The Spark Dashboard provides an overview of the Spark jobs, job status, and other metrics such as memory and core utilization.
To view the Spark Dashboard, click Spark > Dashboard. The dashboard consists of summary panels, a Sankey Diagram with various metrics, and charts that display information about jobs based on other criteria such as memory and core utilization. The default time range is Last 24 hrs. To change the time range, click the down arrow in the time selection menu.
Key Performance Indicators (KPI)
KPIs are user-driven analytics criteria to analyze the performance of jobs.
To create a KPI for a module, do the following.
Click the icon next to KPIs.
A Create window appears.
Do the following in the available indices.
- In Metric, click the drop-down and choose one metric from the available list.
- (Optional) For time-related or memory-related metrics, you can choose the unit of the resultant KPI value.

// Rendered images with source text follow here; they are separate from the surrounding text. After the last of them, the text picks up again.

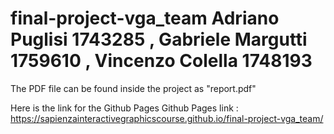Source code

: # final-project-vga_team Adriano Puglisi 1743285 , Gabriele Margutti 1759610 , Vincenzo Colella 1748193

The PDF file can be found inside the project as "report.pdf"

Here is the link for the Github Pages
Github Pages link : https://sapienzainteractivegraphicscourse.github.io/final-project-vga_team/
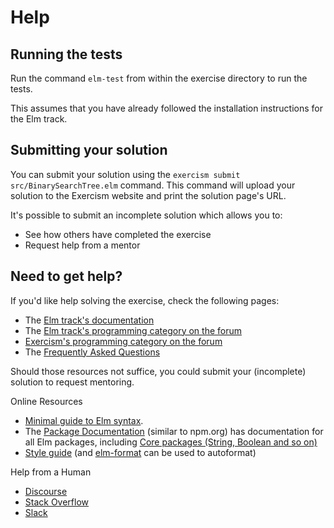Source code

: # Help

## Running the tests

Run the command `elm-test` from within the exercise directory to run the tests.

This assumes that you have already followed the installation instructions for the Elm track.

## Submitting your solution

You can submit your solution using the `exercism submit src/BinarySearchTree.elm` command.
This command will upload your solution to the Exercism website and print the solution page's URL.

It's possible to submit an incomplete solution which allows you to:

- See how others have completed the exercise
- Request help from a mentor

## Need to get help?

If you'd like help solving the exercise, check the following pages:

- The [Elm track's documentation](https://exercism.org/docs/tracks/elm)
- The [Elm track's programming category on the forum](https://forum.exercism.org/c/programming/elm)
- [Exercism's programming category on the forum](https://forum.exercism.org/c/programming/5)
- The [Frequently Asked Questions](https://exercism.org/docs/using/faqs)

Should those resources not suffice, you could submit your (incomplete) solution to request mentoring.

Online Resources

- [Minimal guide to Elm syntax](https://elm-lang.org/docs/syntax).
- The [Package Documentation](https://package.elm-lang.org/) (similar to npm.org) has documentation for all Elm packages, including [Core packages (String, Boolean and so on)](https://package.elm-lang.org/packages/elm/core/latest)
- [Style guide](https://elm-lang.org/docs/style-guide) (and [elm-format](https://github.com/avh4/elm-format) can be used to autoformat)

Help from a Human

- [Discourse](https://discourse.elm-lang.org/)
- [Stack Overflow](https://stackoverflow.com/questions/tagged/elm)
- [Slack](elmlang.slack.com)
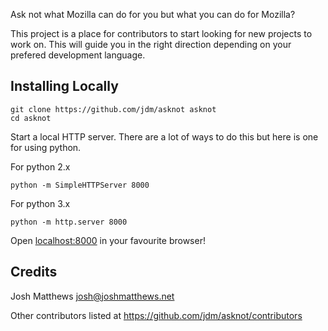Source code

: Ask not what Mozilla can do for you but what you can do for Mozilla? 

This project is a place for contributors to start looking for new projects to work on. This will guide you in the right direction depending on your prefered development language.

## Installing Locally

    git clone https://github.com/jdm/asknot asknot
    cd asknot

Start a local HTTP server. There are a lot of ways to do this but here is one
for using python.

For python 2.x

    python -m SimpleHTTPServer 8000

For python 3.x

    python -m http.server 8000

Open [localhost:8000](http://localhost:8000) in your favourite browser!

## Credits

Josh Matthews <josh@joshmatthews.net>

Other contributors listed at https://github.com/jdm/asknot/contributors
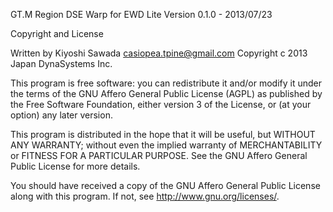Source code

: GT.M Region DSE Warp for EWD Lite
Version 0.1.0 - 2013/07/23

Copyright and License
 
  Written by Kiyoshi Sawada <casiopea.tpine@gmail.com>
  Copyright c 2013 Japan DynaSystems Inc.
 
  This program is free software: you can redistribute it and/or modify
  it under the terms of the GNU Affero General Public License (AGPL)
  as published by the Free Software Foundation, either version 3 of
  the License, or (at your option) any later version.
 
  This program is distributed in the hope that it will be useful,
  but WITHOUT ANY WARRANTY; without even the implied warranty of
  MERCHANTABILITY or FITNESS FOR A PARTICULAR PURPOSE. See the
  GNU Affero General Public License for more details.
 
  You should have received a copy of the GNU Affero General Public 
  License along with this program. 
 If not, see http://www.gnu.org/licenses/.
 


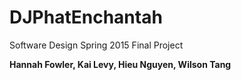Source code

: # DJPhatEnchantah
Software Design Spring 2015 Final Project

**Hannah Fowler, Kai Levy, Hieu Nguyen, Wilson Tang**

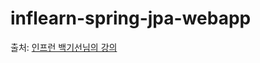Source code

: # inflearn-spring-jpa-webapp

출처: [인프런 백기선님의 강의](https://www.inflearn.com/course/%EC%8A%A4%ED%94%84%EB%A7%81-JPA-%EC%9B%B9%EC%95%B1) 
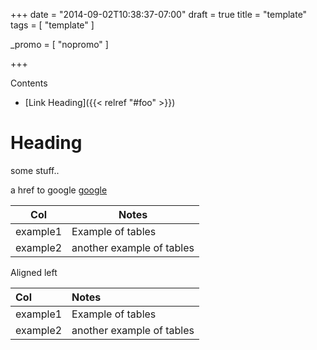 +++
date = "2014-09-02T10:38:37-07:00"
draft = true
title = "template"
tags = [ "template" ]


_promo = [ "nopromo" ]

+++

Contents
- [Link Heading]({{< relref "#foo" >}})


# Heading

some stuff..

a href to google <a href="http://google.com/">google</a>


| Col      | Notes                     |
| ---      | ---                       |
| example1 | Example of tables         |
| example2 | another example of tables |


Aligned left

| Col      | Notes                     |
|:---------|:--------------------------|
| example1 | Example of tables         |
| example2 | another example of tables |
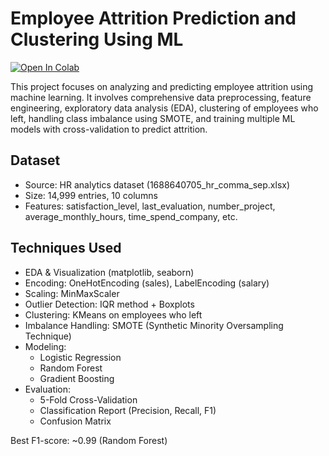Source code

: # Employee Attrition Prediction and Clustering Using ML

[![Open In Colab](https://colab.research.google.com/assets/colab-badge.svg)](https://colab.research.google.com/github/Pulkiiit/employee-attrition/blob/main/employee-attrition.ipynb)

This project focuses on analyzing and predicting employee attrition using machine learning. It involves comprehensive data preprocessing, feature engineering, exploratory data analysis (EDA), clustering of employees who left, handling class imbalance using SMOTE, and training multiple ML models with cross-validation to predict attrition.

## Dataset
- Source: HR analytics dataset (1688640705_hr_comma_sep.xlsx)
- Size: 14,999 entries, 10 columns
- Features: satisfaction_level, last_evaluation, number_project, average_monthly_hours, time_spend_company, etc.

## Techniques Used
- EDA & Visualization (matplotlib, seaborn)
- Encoding: OneHotEncoding (sales), LabelEncoding (salary)
- Scaling: MinMaxScaler
- Outlier Detection: IQR method + Boxplots
- Clustering: KMeans on employees who left
- Imbalance Handling: SMOTE (Synthetic Minority Oversampling Technique)
- Modeling:
  - Logistic Regression
  - Random Forest
  - Gradient Boosting
- Evaluation:
  - 5-Fold Cross-Validation
  - Classification Report (Precision, Recall, F1)
  - Confusion Matrix

Best F1-score: ~0.99 (Random Forest)
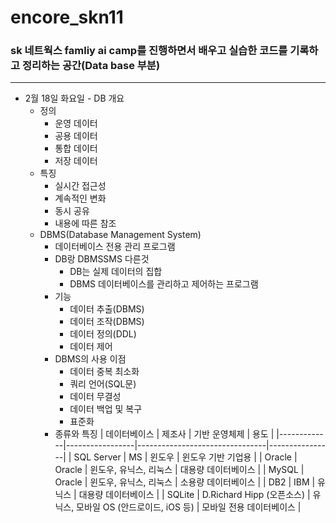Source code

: # encore_skn11

### **sk 네트웍스 famliy ai camp를 진행하면서 배우고 실습한 코드를 기록하고 정리하는 공간(Data base 부분)**

---

 - 2월 18일 화요일 - DB 개요
    - 정의
        - 운영 데이터
        - 공용 데이터
        - 통합 데이터
        - 저장 데이터
    - 특징
        - 실시간 접근성
        - 계속적인 변화
        - 동시 공유
        - 내용에 따른 참조
    - DBMS(Database Management System)
        - 데이터베이스 전용 관리 프로그램
        - DB랑 DBMSSMS 다른것 
            - DB는 실제 데이터의 집합 
            - DBMS 데이터베이스를 관리하고 제어하는 프로그램
        - 기능
            - 데이터 추출(DBMS)
            - 데이터 조작(DBMS)
            - 데이터 정의(DDL)
            - 데이터 제어
        - DBMS의 사용 이점
            - 데이터 중복 최소화
            - 쿼리 언어(SQL문)
            - 데이터 무결성
            - 데이터 백업 및 복구
            - 표준화
        - 종류와 특징
        | 데이터베이스 | 제조사            | 기반 운영체제                                  | 용도                         |
        |-------------|-----------------|--------------------------------|----------------|
        | SQL Server | MS              | 윈도우                         | 윈도우 기반 기업용          |
        | Oracle     | Oracle          | 윈도우, 유닉스, 리눅스        | 대용량 데이터베이스         |
        | MySQL      | Oracle          | 윈도우, 유닉스, 리눅스        | 소용량 데이터베이스         |
        | DB2        | IBM             | 유닉스                         | 대용량 데이터베이스         |
        | SQLite     | D.Richard Hipp (오픈소스) | 유닉스, 모바일 OS (안드로이드, iOS 등) | 모바일 전용 데이터베이스 |
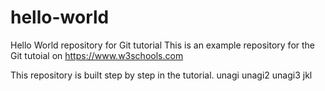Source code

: # hello-world
Hello World repository for Git tutorial
This is an example repository for the Git tutoial on https://www.w3schools.com

This repository is built step by step in the tutorial.
unagi
unagi2
unagi3
jkl
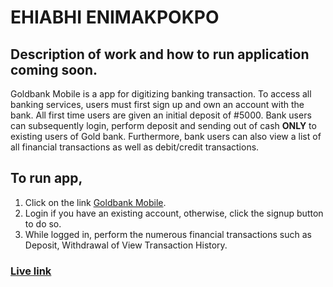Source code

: # EHIABHI ENIMAKPOKPO


## Description of work and how to run application coming soon.
Goldbank Mobile is a app for digitizing banking transaction.
To access all banking services, users must first sign up and own an account with the bank. All first time users are given an initial deposit of #5000.
Bank users can subsequently login, perform deposit and sending out of cash **ONLY** to existing users of Gold bank.
Furthermore, bank users can also view a list of all financial transactions as well as debit/credit transactions.

## To run app,
1. Click on the link [Goldbank Mobile](https://goldbankapp.herokuapp.com/).
2. Login if you have an existing account, otherwise, click the signup button to do so.
3. While logged in, perform the numerous financial transactions such as Deposit, Withdrawal of View Transaction History.


### [Live link](https://goldbankapp.herokuapp.com/)
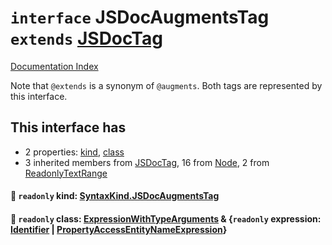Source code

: # `interface` JSDocAugmentsTag `extends` [JSDocTag](../interface.JSDocTag/README.md)

[Documentation Index](../README.md)

Note that `@extends` is a synonym of `@augments`.
Both tags are represented by this interface.

## This interface has

- 2 properties:
[kind](#-readonly-kind-syntaxkindjsdocaugmentstag),
[class](#-readonly-class-expressionwithtypearguments--readonly-expression-identifier--propertyaccessentitynameexpression)
- 3 inherited members from [JSDocTag](../interface.JSDocTag/README.md), 16 from [Node](../interface.Node/README.md), 2 from [ReadonlyTextRange](../interface.ReadonlyTextRange/README.md)


#### 📄 `readonly` kind: [SyntaxKind.JSDocAugmentsTag](../enum.SyntaxKind/README.md#jsdocaugmentstag--329)



#### 📄 `readonly` class: [ExpressionWithTypeArguments](../interface.ExpressionWithTypeArguments/README.md) \& \{`readonly` expression: [Identifier](../interface.Identifier/README.md) | [PropertyAccessEntityNameExpression](../interface.PropertyAccessEntityNameExpression/README.md)}



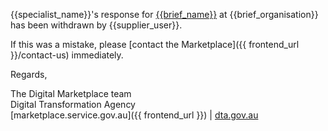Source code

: {{specialist_name}}'s response for [{{brief_name}}]({{brief_url}}) at {{brief_organisation}} has been withdrawn by {{supplier_user}}.
  
If this was a mistake, please [contact the Marketplace]({{ frontend_url }}/contact-us) immediately.
  
Regards,  
  
The Digital Marketplace team  
Digital Transformation Agency  
[marketplace.service.gov.au]({{ frontend_url }}) | [dta.gov.au](https://dta.gov.au)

To do so, click the drop-down that appears in the right and select a unit.
- In Operator, click the drop-down and choose the operator to measure the metric you selected.
- In Metric * 2.5, click the text box for available metrics or type a value in that text box.
Note: The default text Metric * 2.5 indicates that you can perform an operation after choosing a metric to quantify the performance measure.
In Name, type a name of your choice for the KPI you are creating.
(Optional) Click the + sign in the extreme right to add another metric for the same KPI.
The KPI is created.
The second panel of the dashboard displays the summary of jobs grouped by the following criteria.
- Number of users
- Number of jobs
- Average CPU time
- Average Memory Allocated
The third panel of the dashboard displays the following information about the jobs for the selected timeline:
- Number of jobs that succeeded.
- Number of jobs that are running.
- Number of jobs that failed.
- Number of jobs that are in the process of finishing.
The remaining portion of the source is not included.